These are surely not the last words on Enron, but I wanted to share a few thoughts on the conclusion of Conglomerate Forum: Enron.
First, many of the commentators have discussed the deterrent effect of criminal law on corporate executives. As Nancy Rapoport's post from downtown Houston illustrates, however, this case was not about deterrence for most people. This was about punishment. And, in some cases, a felt need for revenge.
Second, several commenters, including most recently John Kroger, have expressed shock that some of the participants have reservations about the guilty verdicts. Yes, Enron was a colossal fraud. But the pre-trial narratives were mixed about Lay's and Skilling's roles in that fraud. Even though I followed the trial closely, and I thought the prosecutors did an excellent job, I find it hard to shake the notion that the real villain in Enron was Andy Fastow.
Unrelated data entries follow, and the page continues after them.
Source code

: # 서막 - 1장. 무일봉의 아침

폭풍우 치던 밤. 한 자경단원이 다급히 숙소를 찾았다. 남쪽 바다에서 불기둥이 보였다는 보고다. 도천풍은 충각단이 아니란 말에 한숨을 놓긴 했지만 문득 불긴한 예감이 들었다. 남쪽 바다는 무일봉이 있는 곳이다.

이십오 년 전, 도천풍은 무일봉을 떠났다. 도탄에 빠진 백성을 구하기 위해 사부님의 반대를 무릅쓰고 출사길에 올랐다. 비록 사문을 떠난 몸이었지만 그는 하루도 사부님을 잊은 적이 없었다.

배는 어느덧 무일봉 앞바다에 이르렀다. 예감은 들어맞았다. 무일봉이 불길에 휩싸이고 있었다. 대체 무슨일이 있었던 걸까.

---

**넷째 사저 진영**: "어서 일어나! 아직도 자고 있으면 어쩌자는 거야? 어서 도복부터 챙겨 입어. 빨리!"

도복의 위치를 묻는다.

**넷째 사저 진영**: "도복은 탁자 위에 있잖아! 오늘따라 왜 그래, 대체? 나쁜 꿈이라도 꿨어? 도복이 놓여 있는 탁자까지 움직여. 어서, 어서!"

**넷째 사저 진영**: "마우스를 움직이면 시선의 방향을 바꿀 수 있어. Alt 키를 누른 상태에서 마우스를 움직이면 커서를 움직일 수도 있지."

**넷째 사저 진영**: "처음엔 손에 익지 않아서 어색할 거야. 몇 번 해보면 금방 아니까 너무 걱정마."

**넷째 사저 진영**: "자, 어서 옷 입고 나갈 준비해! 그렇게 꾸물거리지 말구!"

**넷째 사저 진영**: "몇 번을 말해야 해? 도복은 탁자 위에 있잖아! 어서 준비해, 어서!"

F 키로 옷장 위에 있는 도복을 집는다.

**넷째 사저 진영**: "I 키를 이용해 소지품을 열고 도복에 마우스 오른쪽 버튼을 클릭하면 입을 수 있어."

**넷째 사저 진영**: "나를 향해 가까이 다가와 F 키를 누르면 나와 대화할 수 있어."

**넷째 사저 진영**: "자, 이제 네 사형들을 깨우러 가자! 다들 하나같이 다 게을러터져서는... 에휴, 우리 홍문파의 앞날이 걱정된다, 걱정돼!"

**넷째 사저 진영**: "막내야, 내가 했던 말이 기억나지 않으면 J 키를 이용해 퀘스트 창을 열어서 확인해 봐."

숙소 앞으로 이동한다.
Third, this brings us to Lay's and Skilling's defense. Why did they believe that they could convince a jury that nothing untoward was happening at Enron? Why didn't they go with the pre-trial narratives that portrayed Lay as clueless and Skilling as distracted and emotionally troubled? Would that have made a difference?
Finally, I want to thank all of the participants and commenters in the Forum. I have very much enjoyed reading the posts and comments. I feel like I have learned a lot.